I have found that the ecosystem does 80% of the selection, regardless of whether or not I do or don’t do anything at all. It varies by species. For example, when I plant tomatoes from a seed catalog, 97% of them fail. When I plant moschata squash, 75% fail. But when I plant spinach, the failure rate is only 50%. Any turnip that I plant will thrive.

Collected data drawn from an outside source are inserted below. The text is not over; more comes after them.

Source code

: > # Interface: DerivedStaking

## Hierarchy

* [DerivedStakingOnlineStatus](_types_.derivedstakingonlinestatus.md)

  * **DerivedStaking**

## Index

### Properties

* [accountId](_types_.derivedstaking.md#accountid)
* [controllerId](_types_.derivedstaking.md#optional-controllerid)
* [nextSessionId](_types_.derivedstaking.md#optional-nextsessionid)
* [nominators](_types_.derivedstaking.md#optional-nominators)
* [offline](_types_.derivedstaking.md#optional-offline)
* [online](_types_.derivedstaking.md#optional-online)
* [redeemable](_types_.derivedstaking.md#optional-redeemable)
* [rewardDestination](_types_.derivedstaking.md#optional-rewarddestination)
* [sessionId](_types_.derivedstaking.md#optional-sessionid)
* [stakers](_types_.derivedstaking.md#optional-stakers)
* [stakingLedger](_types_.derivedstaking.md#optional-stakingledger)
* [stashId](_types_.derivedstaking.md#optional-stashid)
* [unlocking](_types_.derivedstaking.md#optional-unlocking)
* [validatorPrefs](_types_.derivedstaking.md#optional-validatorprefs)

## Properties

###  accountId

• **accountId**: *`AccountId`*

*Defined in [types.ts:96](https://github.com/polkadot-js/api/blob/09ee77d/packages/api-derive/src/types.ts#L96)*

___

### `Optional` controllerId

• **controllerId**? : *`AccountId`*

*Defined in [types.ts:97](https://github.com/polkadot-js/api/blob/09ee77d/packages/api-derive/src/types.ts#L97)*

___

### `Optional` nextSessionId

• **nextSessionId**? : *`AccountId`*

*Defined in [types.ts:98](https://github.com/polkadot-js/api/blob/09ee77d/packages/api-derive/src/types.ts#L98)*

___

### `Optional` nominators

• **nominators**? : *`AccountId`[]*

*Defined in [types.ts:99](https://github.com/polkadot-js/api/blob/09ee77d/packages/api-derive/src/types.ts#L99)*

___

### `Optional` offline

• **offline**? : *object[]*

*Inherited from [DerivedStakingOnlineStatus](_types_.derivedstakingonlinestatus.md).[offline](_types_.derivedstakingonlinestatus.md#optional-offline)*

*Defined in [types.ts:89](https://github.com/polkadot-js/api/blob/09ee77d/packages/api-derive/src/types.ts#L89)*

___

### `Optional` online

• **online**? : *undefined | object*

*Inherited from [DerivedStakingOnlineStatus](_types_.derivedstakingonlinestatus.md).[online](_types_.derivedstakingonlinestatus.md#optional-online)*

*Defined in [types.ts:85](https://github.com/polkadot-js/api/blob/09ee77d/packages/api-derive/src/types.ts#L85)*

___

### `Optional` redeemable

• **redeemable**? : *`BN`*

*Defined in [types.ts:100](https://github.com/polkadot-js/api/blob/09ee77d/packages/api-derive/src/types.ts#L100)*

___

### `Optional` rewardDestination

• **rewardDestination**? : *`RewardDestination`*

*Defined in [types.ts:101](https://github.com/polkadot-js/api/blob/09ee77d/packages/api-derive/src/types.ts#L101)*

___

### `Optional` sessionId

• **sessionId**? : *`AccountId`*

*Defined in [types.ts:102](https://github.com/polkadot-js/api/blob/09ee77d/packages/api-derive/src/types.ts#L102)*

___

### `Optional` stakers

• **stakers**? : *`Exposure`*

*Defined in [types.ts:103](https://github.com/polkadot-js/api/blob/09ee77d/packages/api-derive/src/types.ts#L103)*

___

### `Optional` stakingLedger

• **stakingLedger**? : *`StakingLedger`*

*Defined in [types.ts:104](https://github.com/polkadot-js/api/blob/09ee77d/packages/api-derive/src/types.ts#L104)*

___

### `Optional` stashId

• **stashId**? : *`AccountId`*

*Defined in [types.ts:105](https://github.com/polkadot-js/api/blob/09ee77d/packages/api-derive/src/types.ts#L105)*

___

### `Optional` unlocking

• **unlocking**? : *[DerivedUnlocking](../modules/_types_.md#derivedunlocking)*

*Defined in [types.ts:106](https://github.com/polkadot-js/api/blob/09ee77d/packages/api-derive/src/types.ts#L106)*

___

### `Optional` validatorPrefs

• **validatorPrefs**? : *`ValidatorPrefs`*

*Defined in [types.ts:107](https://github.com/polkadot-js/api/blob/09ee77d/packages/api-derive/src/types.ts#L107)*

In the first year, I like enough pampering that the varieties can cross-pollinate with each other. My number one priority during the first year is to get seed, and hopefully get seed that has had a chance to cross-pollinate with other varieties. So I consider it worthwhile to do some coddling during the first year. Then, once I have an abundance of genetically-diverse seed, I can start throwing large numbers of seed at the survival of the fittest issues in my garden.
Common seed from catalog
For inexpensive, readily available, common, ordinary seed I do little pampering other than providing irrigation, and token weed suppression. Because of the easy availability of replacing this seed, I see little reason to coddle it. Treat it with sheer utter total neglect if you want.
New grexes and landraces
When I plant grexes or landraces developed by other people in other locations, the strengths and weaknesses of each individual seed become apparent. I still like a little bit of pampering, so that they can make seeds in my ecosystem. But if I have 75% failure on these seeds, that seems perfectly fine to me.
Rare varieties
When I obtain a tomato variety from a seed bank, that was collected 50 years ago in the Peruvian Andes, I devote a lot of resources to pampering it the first year. And maybe even for a few more years. I place a high priority on preserving and increasing the seed. Then, once I have an abundance of seed, I can work on growing it under neglected conditions.
New F1 hybrids
Sometimes, if I have made the effort to do manual pollination to create a new F1 hybrid, I will do a lot of coddling of that plant so that it can survive to make abundant seeds. Then, in the F2 or F3 generation, I can switch over to neglect.
Selfers
Crops that primarily self-pollinate undergo binary selection the first year. Either they survive and continue on, or they die. I’m happy with ordinary growing conditions for these, even neglectful growing conditions if their eventual growing system tends towards neglect.